§ **What is needed**:
All of the data goes into your copy exactly as written. Images do not.

§ **Record extracts**:
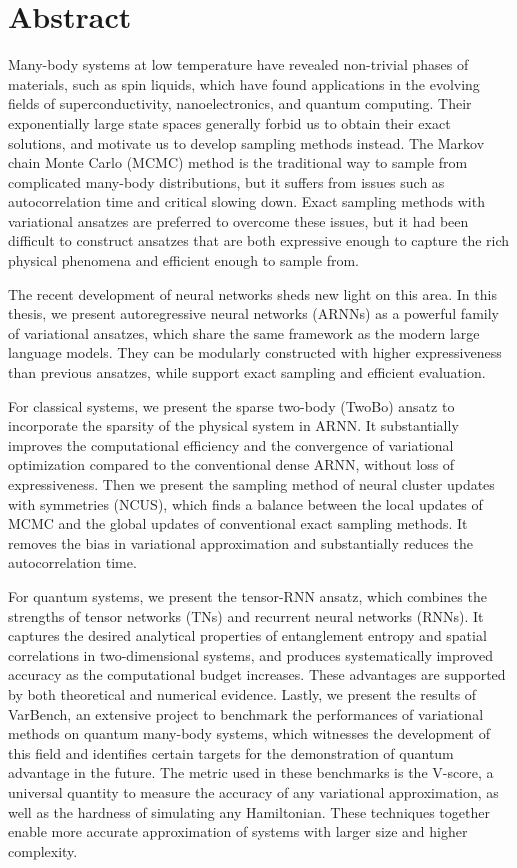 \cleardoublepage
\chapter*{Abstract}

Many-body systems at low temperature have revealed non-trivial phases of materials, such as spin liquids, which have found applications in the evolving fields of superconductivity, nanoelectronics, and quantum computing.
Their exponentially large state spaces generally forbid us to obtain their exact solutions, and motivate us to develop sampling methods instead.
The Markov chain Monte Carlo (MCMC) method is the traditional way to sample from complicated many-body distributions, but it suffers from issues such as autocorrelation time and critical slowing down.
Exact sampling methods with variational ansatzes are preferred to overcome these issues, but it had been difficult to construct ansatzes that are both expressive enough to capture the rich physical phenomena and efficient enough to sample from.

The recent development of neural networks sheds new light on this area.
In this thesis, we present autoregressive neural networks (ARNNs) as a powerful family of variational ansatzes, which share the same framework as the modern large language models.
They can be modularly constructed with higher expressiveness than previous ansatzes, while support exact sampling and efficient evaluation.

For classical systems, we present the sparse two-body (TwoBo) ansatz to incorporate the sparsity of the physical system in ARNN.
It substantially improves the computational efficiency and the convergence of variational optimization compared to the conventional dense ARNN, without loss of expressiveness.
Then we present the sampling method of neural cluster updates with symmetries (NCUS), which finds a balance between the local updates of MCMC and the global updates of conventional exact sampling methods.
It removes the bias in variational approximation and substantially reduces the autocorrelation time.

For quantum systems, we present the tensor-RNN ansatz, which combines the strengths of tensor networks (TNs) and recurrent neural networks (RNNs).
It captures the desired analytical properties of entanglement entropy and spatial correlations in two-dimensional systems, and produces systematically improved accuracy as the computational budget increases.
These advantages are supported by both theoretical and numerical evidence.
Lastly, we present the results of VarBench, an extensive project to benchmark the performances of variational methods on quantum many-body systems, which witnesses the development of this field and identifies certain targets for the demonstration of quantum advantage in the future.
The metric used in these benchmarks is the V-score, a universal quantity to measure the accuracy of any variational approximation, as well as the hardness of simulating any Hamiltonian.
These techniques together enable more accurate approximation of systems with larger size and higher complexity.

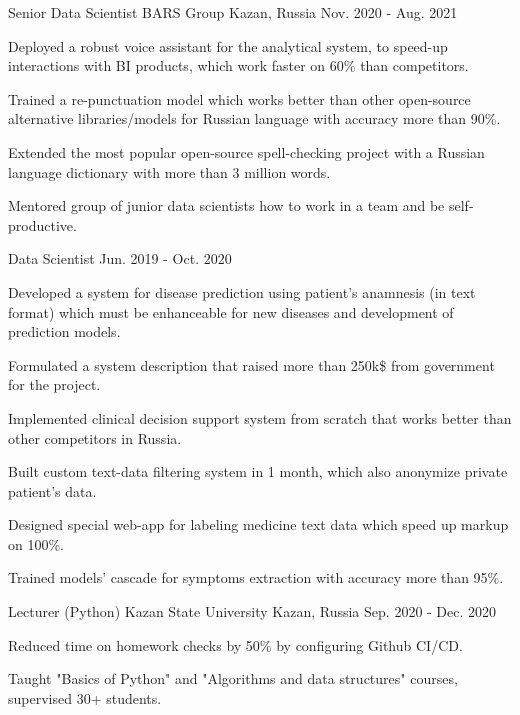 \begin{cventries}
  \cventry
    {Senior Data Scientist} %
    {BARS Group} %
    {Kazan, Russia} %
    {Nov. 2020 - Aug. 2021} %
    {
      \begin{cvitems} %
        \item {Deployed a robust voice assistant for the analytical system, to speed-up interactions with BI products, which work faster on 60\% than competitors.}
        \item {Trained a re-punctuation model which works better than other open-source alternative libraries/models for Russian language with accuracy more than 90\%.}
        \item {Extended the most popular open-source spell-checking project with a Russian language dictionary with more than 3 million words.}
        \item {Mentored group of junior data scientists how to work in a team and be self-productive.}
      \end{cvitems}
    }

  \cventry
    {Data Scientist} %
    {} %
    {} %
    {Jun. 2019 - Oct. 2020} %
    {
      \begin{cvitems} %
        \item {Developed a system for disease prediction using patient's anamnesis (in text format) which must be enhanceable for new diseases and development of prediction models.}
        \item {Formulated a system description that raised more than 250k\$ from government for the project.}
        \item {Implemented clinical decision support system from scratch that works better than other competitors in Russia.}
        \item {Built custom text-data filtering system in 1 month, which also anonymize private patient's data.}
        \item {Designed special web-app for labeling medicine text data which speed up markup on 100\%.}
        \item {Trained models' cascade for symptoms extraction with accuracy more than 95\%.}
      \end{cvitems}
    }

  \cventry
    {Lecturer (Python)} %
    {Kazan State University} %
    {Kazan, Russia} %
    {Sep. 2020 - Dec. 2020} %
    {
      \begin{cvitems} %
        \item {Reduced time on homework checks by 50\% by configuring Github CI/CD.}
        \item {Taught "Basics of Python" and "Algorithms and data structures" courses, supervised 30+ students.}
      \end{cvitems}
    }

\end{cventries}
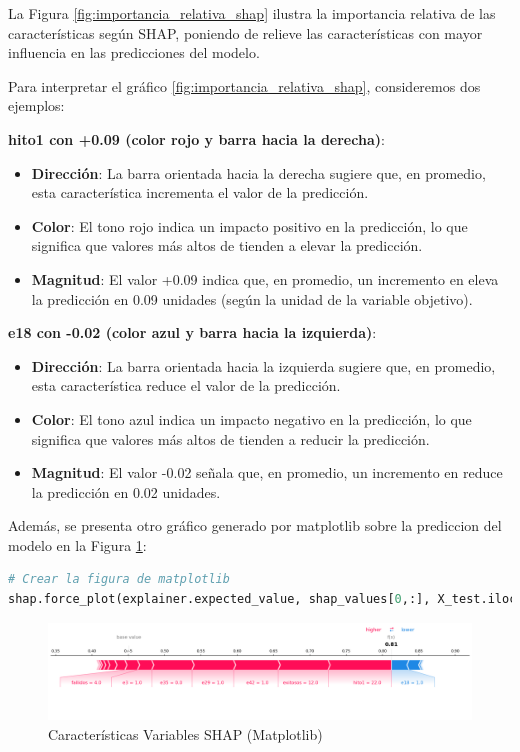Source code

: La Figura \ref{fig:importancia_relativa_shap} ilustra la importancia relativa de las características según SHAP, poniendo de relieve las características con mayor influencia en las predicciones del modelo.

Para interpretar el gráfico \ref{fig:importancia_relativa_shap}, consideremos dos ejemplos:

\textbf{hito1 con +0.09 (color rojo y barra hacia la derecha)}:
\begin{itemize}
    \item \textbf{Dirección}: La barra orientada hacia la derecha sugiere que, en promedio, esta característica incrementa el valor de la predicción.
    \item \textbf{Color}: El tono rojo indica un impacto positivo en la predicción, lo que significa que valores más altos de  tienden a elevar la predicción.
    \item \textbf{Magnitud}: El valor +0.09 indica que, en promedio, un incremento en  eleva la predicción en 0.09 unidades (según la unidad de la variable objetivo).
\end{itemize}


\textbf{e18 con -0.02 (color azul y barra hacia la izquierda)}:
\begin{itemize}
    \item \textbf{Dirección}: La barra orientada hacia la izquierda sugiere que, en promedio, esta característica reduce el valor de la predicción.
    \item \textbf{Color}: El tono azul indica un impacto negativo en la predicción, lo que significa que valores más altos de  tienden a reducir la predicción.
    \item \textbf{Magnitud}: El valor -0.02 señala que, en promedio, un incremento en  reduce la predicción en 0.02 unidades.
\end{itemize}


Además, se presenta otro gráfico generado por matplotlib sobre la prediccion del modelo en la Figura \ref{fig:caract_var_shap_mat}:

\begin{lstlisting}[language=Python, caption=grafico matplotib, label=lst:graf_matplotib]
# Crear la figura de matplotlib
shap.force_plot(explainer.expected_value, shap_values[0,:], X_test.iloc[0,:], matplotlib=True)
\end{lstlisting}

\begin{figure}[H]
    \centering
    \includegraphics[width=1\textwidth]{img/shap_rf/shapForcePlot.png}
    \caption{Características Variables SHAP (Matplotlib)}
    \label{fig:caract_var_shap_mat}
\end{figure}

§ **Finished task**:
 \cleardoublepage
\chapter*{Abstract}

Many-body systems at low temperature have revealed non-trivial phases of materials, such as spin liquids, which have found applications in the evolving fields of superconductivity, nanoelectronics, and quantum computing.
Their exponentially large state spaces generally forbid us to obtain their exact solutions, and motivate us to develop sampling methods instead.
The Markov chain Monte Carlo (MCMC) method is the traditional way to sample from complicated many-body distributions, but it suffers from issues such as autocorrelation time and critical slowing down.
Exact sampling methods with variational ansatzes are preferred to overcome these issues, but it had been difficult to construct ansatzes that are both expressive enough to capture the rich physical phenomena and efficient enough to sample from.

The recent development of neural networks sheds new light on this area.
In this thesis, we present autoregressive neural networks (ARNNs) as a powerful family of variational ansatzes, which share the same framework as the modern large language models.
They can be modularly constructed with higher expressiveness than previous ansatzes, while support exact sampling and efficient evaluation.

For classical systems, we present the sparse two-body (TwoBo) ansatz to incorporate the sparsity of the physical system in ARNN.
It substantially improves the computational efficiency and the convergence of variational optimization compared to the conventional dense ARNN, without loss of expressiveness.
Then we present the sampling method of neural cluster updates with symmetries (NCUS), which finds a balance between the local updates of MCMC and the global updates of conventional exact sampling methods.
It removes the bias in variational approximation and substantially reduces the autocorrelation time.

For quantum systems, we present the tensor-RNN ansatz, which combines the strengths of tensor networks (TNs) and recurrent neural networks (RNNs).
It captures the desired analytical properties of entanglement entropy and spatial correlations in two-dimensional systems, and produces systematically improved accuracy as the computational budget increases.
These advantages are supported by both theoretical and numerical evidence.
Lastly, we present the results of VarBench, an extensive project to benchmark the performances of variational methods on quantum many-body systems, which witnesses the development of this field and identifies certain targets for the demonstration of quantum advantage in the future.
The metric used in these benchmarks is the V-score, a universal quantity to measure the accuracy of any variational approximation, as well as the hardness of simulating any Hamiltonian.
These techniques together enable more accurate approximation of systems with larger size and higher complexity.

 \begin{cventries}
  \cventry
    {Senior Data Scientist} %
    {BARS Group} %
    {Kazan, Russia} %
    {Nov. 2020 - Aug. 2021} %
    {
      \begin{cvitems} %
        \item {Deployed a robust voice assistant for the analytical system, to speed-up interactions with BI products, which work faster on 60\% than competitors.}
        \item {Trained a re-punctuation model which works better than other open-source alternative libraries/models for Russian language with accuracy more than 90\%.}
        \item {Extended the most popular open-source spell-checking project with a Russian language dictionary with more than 3 million words.}
        \item {Mentored group of junior data scientists how to work in a team and be self-productive.}
      \end{cvitems}
    }

  \cventry
    {Data Scientist} %
    {} %
    {} %
    {Jun. 2019 - Oct. 2020} %
    {
      \begin{cvitems} %
        \item {Developed a system for disease prediction using patient's anamnesis (in text format) which must be enhanceable for new diseases and development of prediction models.}
        \item {Formulated a system description that raised more than 250k\$ from government for the project.}
        \item {Implemented clinical decision support system from scratch that works better than other competitors in Russia.}
        \item {Built custom text-data filtering system in 1 month, which also anonymize private patient's data.}
        \item {Designed special web-app for labeling medicine text data which speed up markup on 100\%.}
        \item {Trained models' cascade for symptoms extraction with accuracy more than 95\%.}
      \end{cvitems}
    }

  \cventry
    {Lecturer (Python)} %
    {Kazan State University} %
    {Kazan, Russia} %
    {Sep. 2020 - Dec. 2020} %
    {
      \begin{cvitems} %
        \item {Reduced time on homework checks by 50\% by configuring Github CI/CD.}
        \item {Taught "Basics of Python" and "Algorithms and data structures" courses, supervised 30+ students.}
      \end{cvitems}
    }

\end{cventries}
Source code

: La Figura \ref{fig:importancia_relativa_shap} ilustra la importancia relativa de las características según SHAP, poniendo de relieve las características con mayor influencia en las predicciones del modelo.

Para interpretar el gráfico \ref{fig:importancia_relativa_shap}, consideremos dos ejemplos:

\textbf{hito1 con +0.09 (color rojo y barra hacia la derecha)}:
\begin{itemize}
    \item \textbf{Dirección}: La barra orientada hacia la derecha sugiere que, en promedio, esta característica incrementa el valor de la predicción.
    \item \textbf{Color}: El tono rojo indica un impacto positivo en la predicción, lo que significa que valores más altos de  tienden a elevar la predicción.
    \item \textbf{Magnitud}: El valor +0.09 indica que, en promedio, un incremento en  eleva la predicción en 0.09 unidades (según la unidad de la variable objetivo).
\end{itemize}


\textbf{e18 con -0.02 (color azul y barra hacia la izquierda)}:
\begin{itemize}
    \item \textbf{Dirección}: La barra orientada hacia la izquierda sugiere que, en promedio, esta característica reduce el valor de la predicción.
    \item \textbf{Color}: El tono azul indica un impacto negativo en la predicción, lo que significa que valores más altos de  tienden a reducir la predicción.
    \item \textbf{Magnitud}: El valor -0.02 señala que, en promedio, un incremento en  reduce la predicción en 0.02 unidades.
\end{itemize}


Además, se presenta otro gráfico generado por matplotlib sobre la prediccion del modelo en la Figura \ref{fig:caract_var_shap_mat}:

\begin{lstlisting}[language=Python, caption=grafico matplotib, label=lst:graf_matplotib]
# Crear la figura de matplotlib
shap.force_plot(explainer.expected_value, shap_values[0,:], X_test.iloc[0,:], matplotlib=True)
\end{lstlisting}

\begin{figure}[H]
    \centering
    \includegraphics[width=1\textwidth]{img/shap_rf/shapForcePlot.png}
    \caption{Características Variables SHAP (Matplotlib)}
    \label{fig:caract_var_shap_mat}
\end{figure}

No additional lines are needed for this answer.